Saved entries:
+ + +

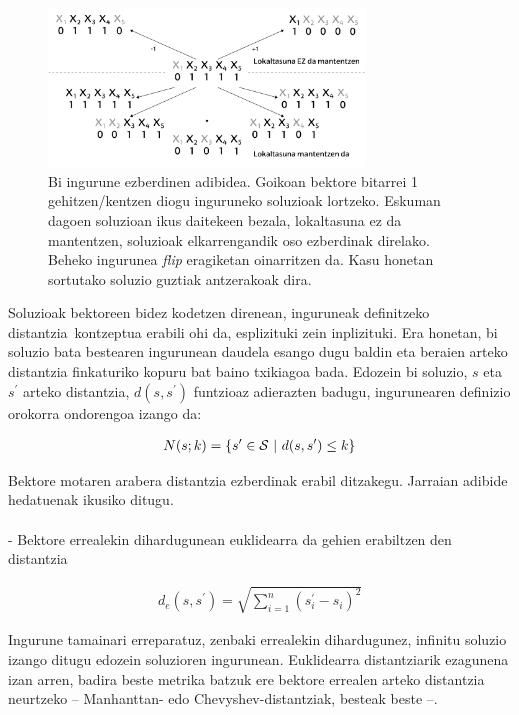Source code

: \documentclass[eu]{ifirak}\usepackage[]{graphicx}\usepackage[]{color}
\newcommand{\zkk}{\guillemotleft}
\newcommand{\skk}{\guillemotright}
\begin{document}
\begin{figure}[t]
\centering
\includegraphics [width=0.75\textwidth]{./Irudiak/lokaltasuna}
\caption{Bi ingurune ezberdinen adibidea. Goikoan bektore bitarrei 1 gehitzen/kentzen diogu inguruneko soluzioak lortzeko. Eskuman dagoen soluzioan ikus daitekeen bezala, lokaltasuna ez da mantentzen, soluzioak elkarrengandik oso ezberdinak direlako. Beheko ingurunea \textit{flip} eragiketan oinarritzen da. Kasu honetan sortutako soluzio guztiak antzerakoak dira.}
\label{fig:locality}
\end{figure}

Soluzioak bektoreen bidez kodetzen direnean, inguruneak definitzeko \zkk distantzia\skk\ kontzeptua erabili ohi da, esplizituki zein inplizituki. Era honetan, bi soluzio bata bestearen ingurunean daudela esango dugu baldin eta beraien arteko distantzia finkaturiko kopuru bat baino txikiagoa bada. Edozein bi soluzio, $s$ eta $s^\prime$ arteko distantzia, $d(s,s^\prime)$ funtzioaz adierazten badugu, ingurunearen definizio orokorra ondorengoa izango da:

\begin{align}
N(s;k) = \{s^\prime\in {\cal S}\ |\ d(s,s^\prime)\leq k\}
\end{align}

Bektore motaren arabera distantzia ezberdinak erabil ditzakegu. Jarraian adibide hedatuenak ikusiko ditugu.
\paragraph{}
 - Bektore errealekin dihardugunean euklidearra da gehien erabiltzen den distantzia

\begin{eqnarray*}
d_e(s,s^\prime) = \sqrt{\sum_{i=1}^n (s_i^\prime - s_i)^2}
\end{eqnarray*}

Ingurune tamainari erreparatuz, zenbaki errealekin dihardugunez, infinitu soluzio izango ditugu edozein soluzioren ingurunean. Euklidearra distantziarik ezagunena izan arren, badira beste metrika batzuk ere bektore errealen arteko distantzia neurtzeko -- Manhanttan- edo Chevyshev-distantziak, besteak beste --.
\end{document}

+ + +

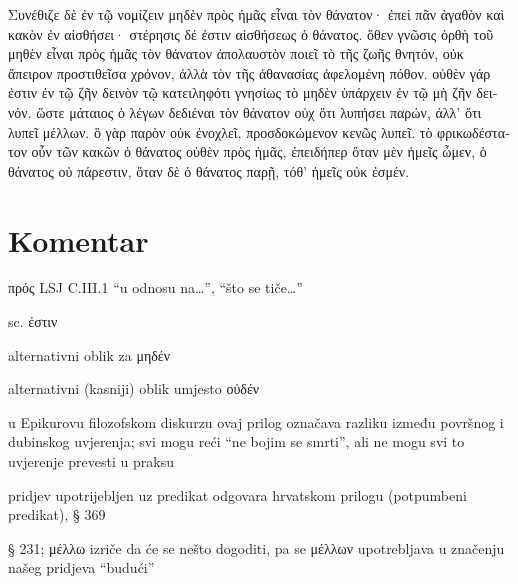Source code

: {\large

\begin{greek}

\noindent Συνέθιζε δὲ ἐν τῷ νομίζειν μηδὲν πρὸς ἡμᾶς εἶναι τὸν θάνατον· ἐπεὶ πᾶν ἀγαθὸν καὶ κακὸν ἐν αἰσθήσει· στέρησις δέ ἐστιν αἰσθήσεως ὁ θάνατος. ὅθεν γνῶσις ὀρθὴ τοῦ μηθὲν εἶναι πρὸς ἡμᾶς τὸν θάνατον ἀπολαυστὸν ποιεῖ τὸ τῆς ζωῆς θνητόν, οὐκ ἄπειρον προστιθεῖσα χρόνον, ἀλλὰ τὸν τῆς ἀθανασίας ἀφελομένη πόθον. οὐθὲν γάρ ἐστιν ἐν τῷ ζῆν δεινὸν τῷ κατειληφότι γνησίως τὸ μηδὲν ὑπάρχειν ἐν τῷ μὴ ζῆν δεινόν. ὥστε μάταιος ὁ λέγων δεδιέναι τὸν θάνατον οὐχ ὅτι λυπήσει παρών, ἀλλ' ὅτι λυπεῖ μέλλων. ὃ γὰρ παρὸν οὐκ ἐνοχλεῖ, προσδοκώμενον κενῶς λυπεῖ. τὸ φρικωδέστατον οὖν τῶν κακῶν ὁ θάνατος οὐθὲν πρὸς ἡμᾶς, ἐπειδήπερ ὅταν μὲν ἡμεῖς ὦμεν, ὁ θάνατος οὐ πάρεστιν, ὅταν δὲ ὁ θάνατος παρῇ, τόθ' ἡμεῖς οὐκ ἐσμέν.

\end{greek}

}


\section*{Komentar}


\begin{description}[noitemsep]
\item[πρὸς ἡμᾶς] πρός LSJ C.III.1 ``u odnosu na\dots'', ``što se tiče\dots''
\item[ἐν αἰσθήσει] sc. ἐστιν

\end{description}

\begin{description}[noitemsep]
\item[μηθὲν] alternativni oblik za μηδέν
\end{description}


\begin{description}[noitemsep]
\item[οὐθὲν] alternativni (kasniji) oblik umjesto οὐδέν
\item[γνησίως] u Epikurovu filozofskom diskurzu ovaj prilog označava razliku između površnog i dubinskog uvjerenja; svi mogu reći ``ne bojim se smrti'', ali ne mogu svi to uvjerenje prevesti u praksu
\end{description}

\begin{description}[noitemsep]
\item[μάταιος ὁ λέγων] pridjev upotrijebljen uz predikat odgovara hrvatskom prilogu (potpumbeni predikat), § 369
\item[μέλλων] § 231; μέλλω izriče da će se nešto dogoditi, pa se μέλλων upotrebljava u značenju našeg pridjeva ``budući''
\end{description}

+ + +

Copy out the lines above with "arteko" in them.

* Task output:
Soluzioak bektoreen bidez kodetzen direnean, inguruneak definitzeko \zkk distantzia\skk\ kontzeptua erabili ohi da, esplizituki zein inplizituki. Era honetan, bi soluzio bata bestearen ingurunean daudela esango dugu baldin eta beraien arteko distantzia finkaturiko kopuru bat baino txikiagoa bada. Edozein bi soluzio, $s$ eta $s^\prime$ arteko distantzia, $d(s,s^\prime)$ funtzioaz adierazten badugu, ingurunearen definizio orokorra ondorengoa izango da:
Ingurune tamainari erreparatuz, zenbaki errealekin dihardugunez, infinitu soluzio izango ditugu edozein soluzioren ingurunean. Euklidearra distantziarik ezagunena izan arren, badira beste metrika batzuk ere bektore errealen arteko distantzia neurtzeko -- Manhanttan- edo Chevyshev-distantziak, besteak beste --.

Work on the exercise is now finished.